Entscheidungsstichwort (Thema)
Kostenwiderspruch. Kostenentscheidung. 0,8 – Verfahrensgebühr. Hauptsachewert. Einstweilige Verfügung. Anerkenntnis
Leitsatz (amtlich)
Wendet sich der anwaltlich vertretene Antragsgegner mit dem Kostenwiderspruch gegen die im Verfügungsverfahren gegen ihn ergangene Kostenentscheidung, fällt auf seiner Seite keine 0,8-Verfahrensgebühr nach Nr. 3101 Ziff. 1 RVG-VV aus dem Gegenstandswert des Verfügungsverfahrens an (Bestätigung von BGH, Beschl. v. 22.5.2003 - I ZB 38/02, WRP 2003, 1000; Beschl. v. 26.6.2003 - I ZB 11/03, BGHReport 2003, 1115).
Normenkette
ZPO § 91 Abs. 1 S. 1, § 93; RVG VV Nr. 3101 Ziff. 1
Verfahrensgang
Tenor
Auf die Rechtsbeschwerde der Antragstellerin wird der Beschluss des OLG München - 11. Zivilsenat - vom 14.9.2012 aufgehoben.

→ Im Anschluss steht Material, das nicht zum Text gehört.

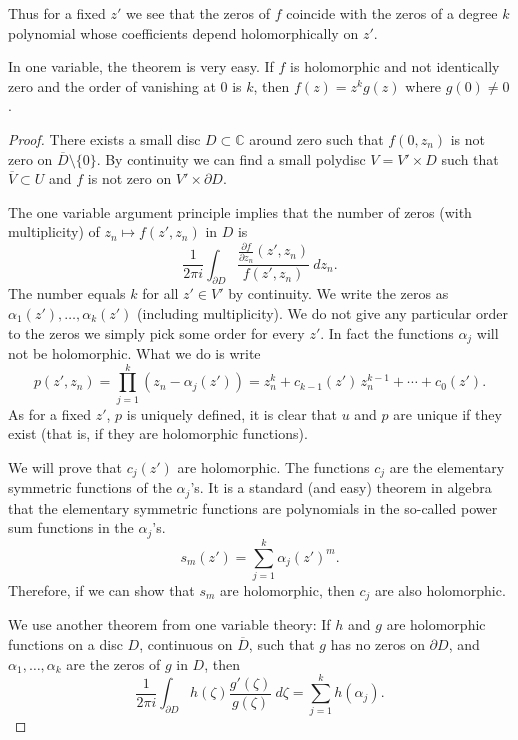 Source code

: \documentclass[12pt,openany]{book}
\newcommand{\C}{{\mathbb{C}}}
\theoremstyle{plain}
\theoremstyle{remark}
\theoremstyle{definition}
\theoremstyle{exercise}
\theoremstyle{example}
\begin{document}
Thus for a fixed $z'$ we see that the zeros of $f$ coincide with the zeros
of a degree $k$ polynomial whose coefficients depend holomorphically on $z'$.

In one variable, the theorem is very easy.  If $f$ is holomorphic and not
identically zero and the order of vanishing at 0 is $k$, then $f(z) = z^k
g(z)$ where $g(0) \not= 0$.

\begin{proof}
There exists a small disc $D \subset \C$ around zero such that
$f(0,z_n)$ is not zero on $\overline{D} \setminus \{ 0 \}$.  By continuity
we can find a small polydisc $V = V' \times D$ such that
$\overline{V} \subset U$ and $f$ is not zero on
$V' \times \partial D$.

The one variable argument principle implies that the number of zeros (with
multiplicity) of $z_n
\mapsto f(z',z_n)$ in $D$ is
\begin{equation}
\frac{1}{2\pi i}
\int_{\partial D}
\frac{\frac{\partial f}{\partial z_n} (z',z_n)}{f(z',z_n)} ~dz_n .
\end{equation}
The number equals $k$ for all $z' \in V'$ by continuity.  We
write the zeros as $\alpha_1(z'),\ldots,\alpha_k(z')$ (including
multiplicity).  We do not give any particular order to the zeros
we simply pick some order for every $z'$.
In fact the functions $\alpha_j$ will not be holomorphic.  What we do is
write
\begin{equation}
p(z',z_n)
=
\prod_{j=1}^k (z_n-\alpha_j(z'))
=
z_n^k + c_{k-1}(z') \, z_n^{k-1} + \cdots + c_0 (z') .
\end{equation}
As for a fixed $z'$, $p$ is uniquely defined, it is
clear that
$u$ and $p$ are unique if they exist (that is, if they are holomorphic
functions).

We will prove that $c_j(z')$ are holomorphic.  The functions $c_j$ are
the elementary symmetric functions of the $\alpha_j$'s.  It is a standard (and
easy) theorem in algebra that the elementary symmetric functions are
polynomials in the so-called power sum functions in the $\alpha_j$'s.
\begin{equation}
s_m(z') = \sum_{j=1}^k {\alpha_j(z')}^m .
\end{equation}
Therefore, if we can show that $s_m$ are holomorphic, then $c_j$ are also
holomorphic.

We use another theorem from one variable theory: If $h$ and $g$ are
holomorphic functions on a disc $D$, continuous on $\overline{D}$,
such that $g$ has no zeros on $\partial D$, and $\alpha_1,\ldots,\alpha_k$
are the zeros of $g$ in $D$, then
\begin{equation}
\frac{1}{2 \pi i}
\int_{\partial D} h(\zeta) \frac{g'(\zeta)}{g(\zeta)} ~d\zeta
= \sum_{j=1}^k h(\alpha_j) .
\end{equation}


\end{proof}
\end{document}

Auf die sofortige Beschwerde der Antragstellerin wird der Kostenfestsetzungsbeschluss der Rechtspflegerin bei dem LG München I vom 6.7.2012 abgeändert und wie folgt neu gefasst:
Die von der Antragstellerin an die Antragsgegnerin zu erstattenden Kosten werden unter Zurückweisung des weitergehenden Kostenfestsetzungsantrags der Antragsgegnerin auf 581,80 EUR nebst Zinsen i.H.v. fünf Prozentpunkten über dem Basiszinssatz hieraus seit dem 30.5.2012 festgesetzt.
Die Kosten der Rechtsmittel werden der Antragsgegnerin auferlegt.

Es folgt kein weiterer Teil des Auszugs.